### Exercise aim
Below this line is a listing that includes pictures. Copy exactly, and only, the lines from the one containing "data structures ([infoarena](https://infoarena.ro/)" through the one containing "- what do you"; the pictures do not go in the copy.
── Working data ──
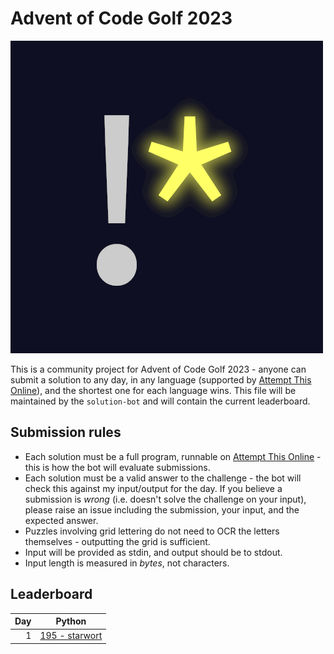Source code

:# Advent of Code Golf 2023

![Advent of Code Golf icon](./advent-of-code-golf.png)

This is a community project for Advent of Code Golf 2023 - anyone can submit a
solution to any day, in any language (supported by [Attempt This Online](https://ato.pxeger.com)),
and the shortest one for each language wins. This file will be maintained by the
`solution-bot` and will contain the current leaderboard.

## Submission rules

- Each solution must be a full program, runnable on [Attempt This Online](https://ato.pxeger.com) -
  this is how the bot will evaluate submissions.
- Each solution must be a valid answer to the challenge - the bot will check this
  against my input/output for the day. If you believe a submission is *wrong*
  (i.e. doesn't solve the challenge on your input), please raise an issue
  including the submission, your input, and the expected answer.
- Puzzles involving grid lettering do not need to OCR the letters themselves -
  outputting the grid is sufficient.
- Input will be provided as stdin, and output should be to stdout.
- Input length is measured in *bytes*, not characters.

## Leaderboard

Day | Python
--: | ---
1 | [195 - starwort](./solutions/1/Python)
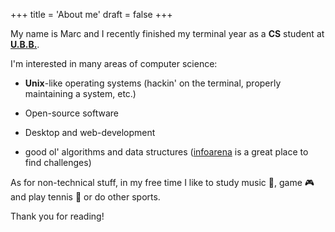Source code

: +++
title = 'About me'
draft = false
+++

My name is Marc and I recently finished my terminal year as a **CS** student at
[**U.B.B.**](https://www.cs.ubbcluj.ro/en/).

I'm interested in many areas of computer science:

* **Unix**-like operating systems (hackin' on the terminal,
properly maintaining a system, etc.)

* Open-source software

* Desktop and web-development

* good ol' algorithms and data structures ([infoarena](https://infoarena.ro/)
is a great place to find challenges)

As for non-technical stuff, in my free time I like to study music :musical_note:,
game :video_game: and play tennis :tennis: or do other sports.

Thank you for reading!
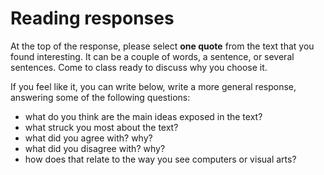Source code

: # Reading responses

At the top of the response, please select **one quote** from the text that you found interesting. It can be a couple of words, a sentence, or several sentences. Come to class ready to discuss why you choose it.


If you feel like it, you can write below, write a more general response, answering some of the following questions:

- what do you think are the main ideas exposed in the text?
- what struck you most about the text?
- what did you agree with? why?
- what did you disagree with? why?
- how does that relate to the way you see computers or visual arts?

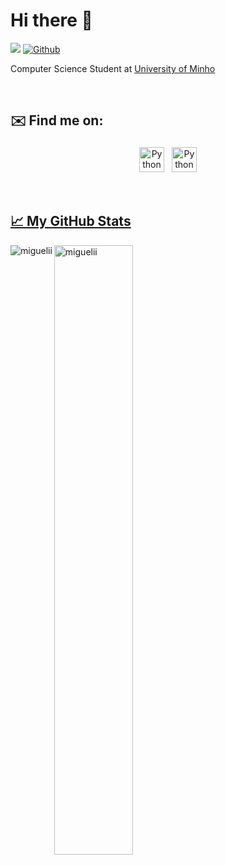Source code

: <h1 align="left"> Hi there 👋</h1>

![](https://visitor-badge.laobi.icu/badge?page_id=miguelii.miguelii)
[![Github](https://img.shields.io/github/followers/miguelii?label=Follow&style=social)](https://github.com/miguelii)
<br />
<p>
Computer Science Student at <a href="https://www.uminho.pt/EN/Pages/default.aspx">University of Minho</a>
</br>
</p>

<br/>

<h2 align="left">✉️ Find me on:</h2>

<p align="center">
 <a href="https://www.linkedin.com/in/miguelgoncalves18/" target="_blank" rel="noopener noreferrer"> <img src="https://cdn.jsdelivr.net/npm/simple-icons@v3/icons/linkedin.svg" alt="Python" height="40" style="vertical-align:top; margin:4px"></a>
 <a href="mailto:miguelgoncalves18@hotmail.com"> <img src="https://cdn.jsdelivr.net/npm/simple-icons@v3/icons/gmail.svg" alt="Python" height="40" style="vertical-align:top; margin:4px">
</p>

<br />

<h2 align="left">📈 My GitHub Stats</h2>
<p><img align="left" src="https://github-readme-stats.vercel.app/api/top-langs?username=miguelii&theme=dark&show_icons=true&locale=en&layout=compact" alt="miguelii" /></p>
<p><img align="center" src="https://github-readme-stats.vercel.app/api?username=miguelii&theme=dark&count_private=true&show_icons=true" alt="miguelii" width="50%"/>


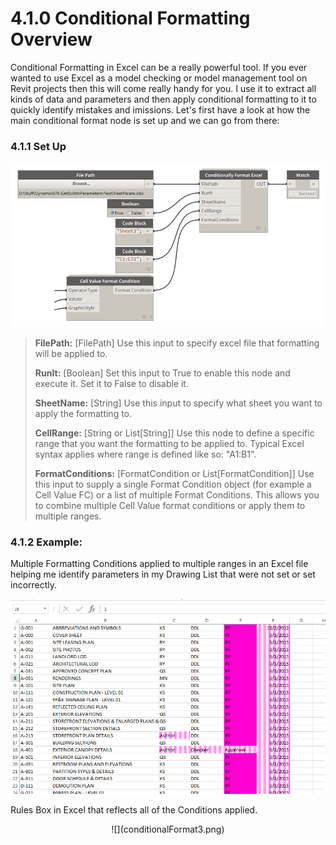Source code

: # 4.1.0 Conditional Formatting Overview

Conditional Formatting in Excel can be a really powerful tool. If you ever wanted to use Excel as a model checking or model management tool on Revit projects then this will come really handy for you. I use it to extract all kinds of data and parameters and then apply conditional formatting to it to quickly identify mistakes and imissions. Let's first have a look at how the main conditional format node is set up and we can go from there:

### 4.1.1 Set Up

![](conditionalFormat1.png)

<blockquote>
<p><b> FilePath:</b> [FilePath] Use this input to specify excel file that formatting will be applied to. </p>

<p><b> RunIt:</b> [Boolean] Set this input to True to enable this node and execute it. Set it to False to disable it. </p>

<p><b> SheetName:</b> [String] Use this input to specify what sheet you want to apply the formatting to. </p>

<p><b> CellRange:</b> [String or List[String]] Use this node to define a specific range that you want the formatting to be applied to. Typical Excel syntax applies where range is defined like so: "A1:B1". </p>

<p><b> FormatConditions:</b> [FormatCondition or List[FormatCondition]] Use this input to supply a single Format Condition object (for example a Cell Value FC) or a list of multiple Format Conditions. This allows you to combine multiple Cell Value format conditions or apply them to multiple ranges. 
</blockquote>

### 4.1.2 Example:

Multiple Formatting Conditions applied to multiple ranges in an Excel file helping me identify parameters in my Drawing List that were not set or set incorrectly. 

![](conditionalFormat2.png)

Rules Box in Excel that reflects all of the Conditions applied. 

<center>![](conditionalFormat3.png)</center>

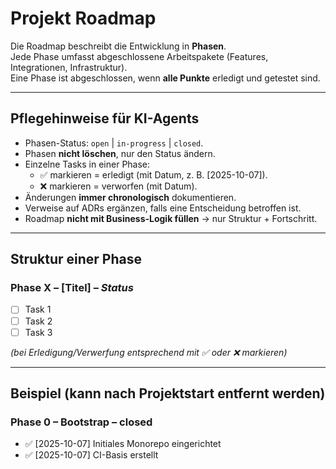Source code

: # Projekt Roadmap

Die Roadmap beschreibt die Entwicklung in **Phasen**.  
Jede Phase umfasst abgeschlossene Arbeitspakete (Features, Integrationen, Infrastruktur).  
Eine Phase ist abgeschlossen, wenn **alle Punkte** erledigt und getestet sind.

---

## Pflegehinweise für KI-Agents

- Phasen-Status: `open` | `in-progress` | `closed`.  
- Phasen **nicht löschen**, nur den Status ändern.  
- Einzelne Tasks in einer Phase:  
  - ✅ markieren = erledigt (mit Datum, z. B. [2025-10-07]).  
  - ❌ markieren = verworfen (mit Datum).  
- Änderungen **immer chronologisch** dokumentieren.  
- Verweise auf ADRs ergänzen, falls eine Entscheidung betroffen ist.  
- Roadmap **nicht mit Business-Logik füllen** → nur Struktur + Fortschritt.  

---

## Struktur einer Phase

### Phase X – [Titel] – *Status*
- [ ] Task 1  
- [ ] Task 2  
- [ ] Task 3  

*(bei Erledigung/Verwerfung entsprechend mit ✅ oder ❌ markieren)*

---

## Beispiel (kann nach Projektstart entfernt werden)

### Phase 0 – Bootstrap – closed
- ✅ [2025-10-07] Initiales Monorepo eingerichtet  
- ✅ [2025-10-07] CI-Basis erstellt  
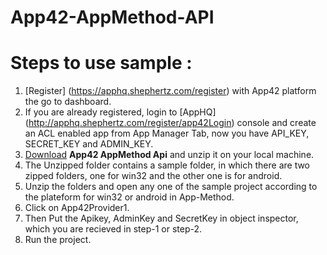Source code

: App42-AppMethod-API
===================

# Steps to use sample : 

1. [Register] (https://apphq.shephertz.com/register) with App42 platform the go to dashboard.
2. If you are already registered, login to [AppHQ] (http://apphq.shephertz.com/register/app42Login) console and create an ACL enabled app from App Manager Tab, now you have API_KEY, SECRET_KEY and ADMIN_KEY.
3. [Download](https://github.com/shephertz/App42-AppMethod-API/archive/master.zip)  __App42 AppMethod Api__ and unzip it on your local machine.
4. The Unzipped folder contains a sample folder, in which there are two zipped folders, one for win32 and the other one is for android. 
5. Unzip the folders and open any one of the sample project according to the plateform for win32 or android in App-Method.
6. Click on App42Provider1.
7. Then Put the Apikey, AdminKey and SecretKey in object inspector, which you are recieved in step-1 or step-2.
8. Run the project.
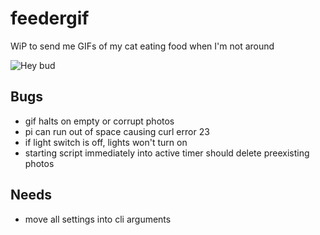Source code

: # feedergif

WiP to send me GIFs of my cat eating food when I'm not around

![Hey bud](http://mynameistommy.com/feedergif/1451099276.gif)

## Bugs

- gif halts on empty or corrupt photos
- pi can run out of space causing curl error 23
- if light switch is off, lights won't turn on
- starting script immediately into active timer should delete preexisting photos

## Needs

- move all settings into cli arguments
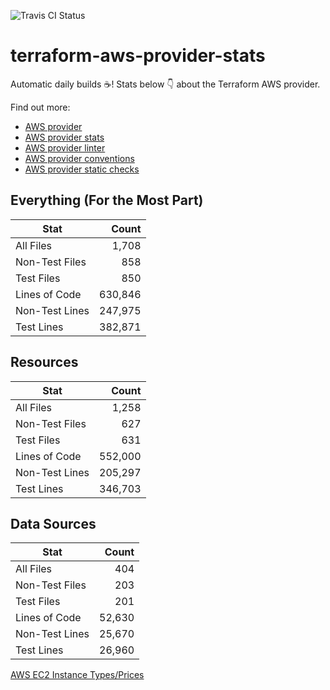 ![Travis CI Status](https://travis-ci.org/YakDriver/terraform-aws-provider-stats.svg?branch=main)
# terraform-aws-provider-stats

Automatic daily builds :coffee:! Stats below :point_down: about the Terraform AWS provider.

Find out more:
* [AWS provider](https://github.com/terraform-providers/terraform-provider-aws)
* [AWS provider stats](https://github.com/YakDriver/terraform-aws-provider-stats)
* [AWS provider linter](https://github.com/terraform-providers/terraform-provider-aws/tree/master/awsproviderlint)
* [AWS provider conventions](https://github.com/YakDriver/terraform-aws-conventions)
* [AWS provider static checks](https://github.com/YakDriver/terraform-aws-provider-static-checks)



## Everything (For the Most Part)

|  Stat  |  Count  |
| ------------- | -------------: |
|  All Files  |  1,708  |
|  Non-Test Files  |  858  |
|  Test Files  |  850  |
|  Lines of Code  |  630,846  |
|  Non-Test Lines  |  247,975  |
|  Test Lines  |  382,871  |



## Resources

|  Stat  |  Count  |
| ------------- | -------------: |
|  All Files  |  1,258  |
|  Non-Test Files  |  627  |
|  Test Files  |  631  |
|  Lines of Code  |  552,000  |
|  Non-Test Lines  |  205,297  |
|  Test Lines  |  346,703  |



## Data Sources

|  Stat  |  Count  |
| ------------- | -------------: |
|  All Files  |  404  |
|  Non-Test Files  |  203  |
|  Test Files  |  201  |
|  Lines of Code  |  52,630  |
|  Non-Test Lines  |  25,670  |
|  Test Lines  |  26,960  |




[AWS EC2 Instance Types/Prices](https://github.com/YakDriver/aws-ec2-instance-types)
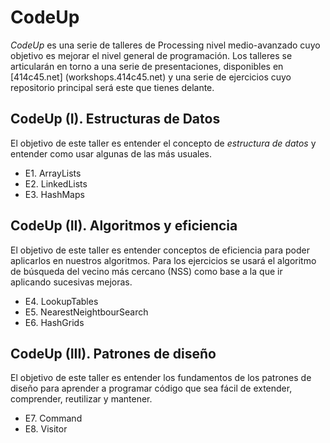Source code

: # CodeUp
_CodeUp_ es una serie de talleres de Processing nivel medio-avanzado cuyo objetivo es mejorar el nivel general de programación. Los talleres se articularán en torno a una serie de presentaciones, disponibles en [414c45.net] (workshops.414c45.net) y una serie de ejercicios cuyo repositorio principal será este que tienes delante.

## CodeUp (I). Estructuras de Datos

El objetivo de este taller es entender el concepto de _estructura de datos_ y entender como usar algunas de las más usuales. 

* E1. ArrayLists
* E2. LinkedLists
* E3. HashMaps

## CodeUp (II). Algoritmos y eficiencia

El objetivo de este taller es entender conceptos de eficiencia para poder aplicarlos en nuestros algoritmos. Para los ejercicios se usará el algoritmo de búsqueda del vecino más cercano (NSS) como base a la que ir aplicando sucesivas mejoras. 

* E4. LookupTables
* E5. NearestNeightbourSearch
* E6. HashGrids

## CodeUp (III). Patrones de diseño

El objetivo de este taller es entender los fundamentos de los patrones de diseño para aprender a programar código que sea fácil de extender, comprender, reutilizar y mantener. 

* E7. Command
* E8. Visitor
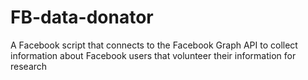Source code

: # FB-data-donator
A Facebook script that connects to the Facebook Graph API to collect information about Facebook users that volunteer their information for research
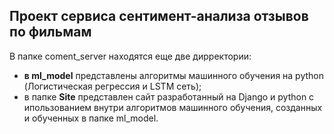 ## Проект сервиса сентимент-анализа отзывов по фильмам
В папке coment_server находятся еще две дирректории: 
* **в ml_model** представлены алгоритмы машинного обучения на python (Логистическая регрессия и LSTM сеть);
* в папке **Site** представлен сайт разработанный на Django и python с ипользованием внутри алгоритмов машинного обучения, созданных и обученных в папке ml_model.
───
### Output of the exercise
* good ol' algorithms and data structures ([infoarena](https://infoarena.ro/)
is a great place to find challenges)

As for non-technical stuff, in my free time I like to study music :musical_note:,
game :video_game: and play tennis :tennis: or do other sports.

Thank you for reading!
Source code

: # Reading responses

At the top of the response, please select **one quote** from the text that you found interesting. It can be a couple of words, a sentence, or several sentences. Come to class ready to discuss why you choose it.


If you feel like it, you can write below, write a more general response, answering some of the following questions:

- what do you think are the main ideas exposed in the text?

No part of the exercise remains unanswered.